Llegaron a Cali, un poco más de 4 mil indígenas que, en Minga, denunciarán, entre otros asuntos y problemas, la presencia paramilitar en sus territorios.
A su paso por la Universidad Autónoma de Occidente, la admiración y el respaldo de ciudadanos apostados a los lados de la vía, hacen pensar en que nuestros indígenas Nasa y Guambianos, entre otras comunidades congregadas, no sólo dan muestras de una enorme dignidad, sino de resistencia política, simbólica y física, ante un mundo occidental que envilece el sentido de lo colectivo, pervierte la solidaridad y hace del individualismo la única bandera que mueve a los millones de ciudadanos colombianos apiñados en ciudades capitales como Cali.
El engañoso encanto de la ciudad es ese: borrar cualquier asomo de solidaridad y de conciencia colectiva. Encandilados por las luces del desarrollo, los citadinos apenas si logramos comprender la lucha histórica de los pueblos indígenas y afros que por estos días marchan y se plantan para exigir respeto a sus proyectos de vida, a una élite citadina que sin mayor dignidad mueve los hilos del poder para enredarles la vida por el solo hecho de ser distintos y por lo tanto, incómodos. Resultan fatigosos para una minoría poderosa que no acepta su lucha por mantener la propiedad colectiva, la unidad y la autonomía de sus territorios y por exhibir una relación consustancial con la Madre Tierra.
La ciudad, como símbolo de dominación de los ecosistemas naturales y como hito de un anhelado progreso, se erige como un escenario en el que las luchas se sectorizan como expresión clara del rompimiento de cualquier tipo de conexión que se pueda establecer, por ejemplo, entre las protestas de los profesores, de diversos sindicatos, el Paro Cívico en Buenaventura y el Chocó, la Minga indígena, con el modelo económico neoliberal.
Mientras afros e indígenas hablan de la defensa de sus territorios y de liberar a la Madre Tierra, los citadinos pedimos vías de acceso, circuitos, comodidades, seguridad, zonas wifi y luces de neón para abstraernos de las duras realidades que soportan quienes por siglos han mantenido una relación inmanente con la Naturaleza.

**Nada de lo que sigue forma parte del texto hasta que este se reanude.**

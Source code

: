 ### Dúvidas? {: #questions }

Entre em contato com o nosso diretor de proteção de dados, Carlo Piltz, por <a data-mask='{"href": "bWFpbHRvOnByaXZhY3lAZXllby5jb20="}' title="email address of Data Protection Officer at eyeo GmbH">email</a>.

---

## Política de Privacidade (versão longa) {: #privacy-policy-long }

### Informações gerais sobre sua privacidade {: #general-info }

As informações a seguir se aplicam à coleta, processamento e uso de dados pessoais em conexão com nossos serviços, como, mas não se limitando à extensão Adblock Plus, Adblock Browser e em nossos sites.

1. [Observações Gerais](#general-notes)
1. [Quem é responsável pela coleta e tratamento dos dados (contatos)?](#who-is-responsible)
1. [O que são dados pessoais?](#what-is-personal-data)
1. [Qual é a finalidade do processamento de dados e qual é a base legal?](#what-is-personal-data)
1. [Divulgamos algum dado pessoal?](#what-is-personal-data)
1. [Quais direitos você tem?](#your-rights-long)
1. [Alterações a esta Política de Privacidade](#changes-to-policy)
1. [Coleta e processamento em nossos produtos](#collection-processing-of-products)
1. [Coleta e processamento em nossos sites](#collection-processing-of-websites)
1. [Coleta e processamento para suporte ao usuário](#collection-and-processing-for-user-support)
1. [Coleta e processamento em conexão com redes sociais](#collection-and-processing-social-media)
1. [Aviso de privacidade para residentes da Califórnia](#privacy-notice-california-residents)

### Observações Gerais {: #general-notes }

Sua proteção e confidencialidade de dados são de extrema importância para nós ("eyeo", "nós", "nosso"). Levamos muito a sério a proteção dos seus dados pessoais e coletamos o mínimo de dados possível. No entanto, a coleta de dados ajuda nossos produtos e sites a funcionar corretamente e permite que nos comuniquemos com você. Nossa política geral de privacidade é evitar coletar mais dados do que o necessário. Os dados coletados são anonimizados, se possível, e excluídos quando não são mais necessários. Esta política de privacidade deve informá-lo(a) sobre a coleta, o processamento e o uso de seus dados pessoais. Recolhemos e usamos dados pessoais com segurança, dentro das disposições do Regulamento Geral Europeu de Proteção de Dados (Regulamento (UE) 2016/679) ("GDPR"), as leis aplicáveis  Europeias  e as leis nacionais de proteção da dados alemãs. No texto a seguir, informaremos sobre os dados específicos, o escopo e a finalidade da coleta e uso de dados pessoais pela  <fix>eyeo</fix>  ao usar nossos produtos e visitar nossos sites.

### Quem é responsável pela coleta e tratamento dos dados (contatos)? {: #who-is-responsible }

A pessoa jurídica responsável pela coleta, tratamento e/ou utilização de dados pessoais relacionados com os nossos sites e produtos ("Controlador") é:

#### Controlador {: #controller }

Los mismos que a futuro, podrán frenar la avasallante lógica de ampliar los perímetros de ciudades, hasta lograr fusionar dos mundos que históricamente han dialogado mal: lo rural y lo urbano.
Anclados, con inusitada fuerza a los espejismos que crean el progreso y el desarrollo, los citadinos ven pasar las Mingas, soportando trancones y observando con desdén la propia movilización indígena y por supuesto, el Paro Cívico de los habitantes del principal puerto sobre el Pacífico. Sus realidades se nos tornan complejas y difíciles de asir.
Y en esa misma lógica responde el Gobierno central, que solo decide afrontar las demandas sentidas de estos pueblos, cuando los dueños del capital ven amenazados sus intereses y dejan de percibir ganancias o afrontan pérdidas millonarias.
Si, pasó la Minga indígena de Jamundí a Cali. Muy seguramente sus voces y reclamos serán recogidos por periodistas, pero igualmente, la élite dominante hará caso omiso a sus demandas. Buscará, esa misma élite, llevarlos al hastío por históricos incumplimientos, para así entonces entrar a “negociar” con enviados de Bogotá o de los gobiernos local y regional. Eso sí, primero los provocarán para que haya desórdenes y enfrentamientos con el ESMAD, que no es otra cosa que la primera avanzada que siempre manda el Estado para probar, nuevamente, la resistencia de los marchantes.
A su paso por Cali, los indígenas nuevamente nos dieron muestra de dignidad, fuerza, coraje, organización, sentido de lo colectivo. Pero poco de eso nos quedará porque seguiremos obnubilados por esta apuesta de desarrollo que solo nos llena de incertidumbres, y que poco a poco va vaciando de sentido nuestras vidas. Por eso, la Minga de ayer será, para muchos citadinos, una Minga más.